Game of Thought: Robust Information Seeking with Large Language Models Using Game Theory
This addresses a critical issue for high-stakes applications where robust information-seeking is needed, though it is incremental as it builds on existing game theory and LLM techniques.
The paper tackled the problem of large language models lacking sufficient information for tasks by proposing a game-theoretic framework to improve worst-case performance in adversarial information-seeking scenarios, achieving consistent improvements over baseline methods.
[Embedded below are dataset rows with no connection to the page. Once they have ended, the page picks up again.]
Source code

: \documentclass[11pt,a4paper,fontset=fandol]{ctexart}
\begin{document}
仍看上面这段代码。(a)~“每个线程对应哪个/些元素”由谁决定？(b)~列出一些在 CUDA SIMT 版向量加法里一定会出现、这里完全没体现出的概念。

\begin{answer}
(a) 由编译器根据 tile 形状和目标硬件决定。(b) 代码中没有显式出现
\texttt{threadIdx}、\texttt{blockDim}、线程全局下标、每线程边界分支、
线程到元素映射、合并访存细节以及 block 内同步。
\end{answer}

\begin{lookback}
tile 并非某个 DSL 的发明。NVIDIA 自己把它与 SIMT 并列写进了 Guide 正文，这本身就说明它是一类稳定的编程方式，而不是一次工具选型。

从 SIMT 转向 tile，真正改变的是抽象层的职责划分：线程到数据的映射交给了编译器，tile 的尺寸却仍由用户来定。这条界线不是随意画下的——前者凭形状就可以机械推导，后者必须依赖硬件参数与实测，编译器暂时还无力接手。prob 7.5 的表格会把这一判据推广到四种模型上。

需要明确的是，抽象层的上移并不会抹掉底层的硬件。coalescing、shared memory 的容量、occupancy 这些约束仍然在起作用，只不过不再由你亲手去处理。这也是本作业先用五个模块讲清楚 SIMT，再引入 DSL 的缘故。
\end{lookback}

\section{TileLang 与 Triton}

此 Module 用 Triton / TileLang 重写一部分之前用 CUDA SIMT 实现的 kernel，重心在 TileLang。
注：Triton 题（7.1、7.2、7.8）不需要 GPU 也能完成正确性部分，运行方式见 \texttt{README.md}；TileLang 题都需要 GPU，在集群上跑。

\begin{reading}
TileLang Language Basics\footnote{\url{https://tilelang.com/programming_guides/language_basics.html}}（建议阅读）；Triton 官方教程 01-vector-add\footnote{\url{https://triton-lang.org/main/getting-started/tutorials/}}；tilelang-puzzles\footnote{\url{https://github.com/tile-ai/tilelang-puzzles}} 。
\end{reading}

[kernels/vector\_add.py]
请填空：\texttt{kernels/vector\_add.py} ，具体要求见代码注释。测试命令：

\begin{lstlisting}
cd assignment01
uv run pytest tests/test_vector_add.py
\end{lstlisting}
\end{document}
Large Language Models (LLMs) are increasingly deployed in real-world scenarios where they may lack sufficient information to complete a given task. In such settings, the ability to actively seek out missing information becomes a critical capability. Existing approaches to enhancing this ability often rely on simplifying assumptions that degrade \textit{worst-case} performance. This is an issue with serious implications in high-stakes applications. In this work, we use the game of Twenty Questions to evaluate the information-seeking ability of LLMs. We introduce and formalize its adversarial counterpart, the Strategic Language Search (SLS) problem along with its variants as a two-player zero-sum extensive form game. We propose Game of Thought (GoT), a framework that applies game-theoretic techniques to approximate a Nash equilibrium (NE) strategy for the restricted variant of the game. Empirical results demonstrate that our approach consistently improves worst-case performance compared to (1) direct prompting-based methods and (2) heuristic-guided search methods across all tested settings.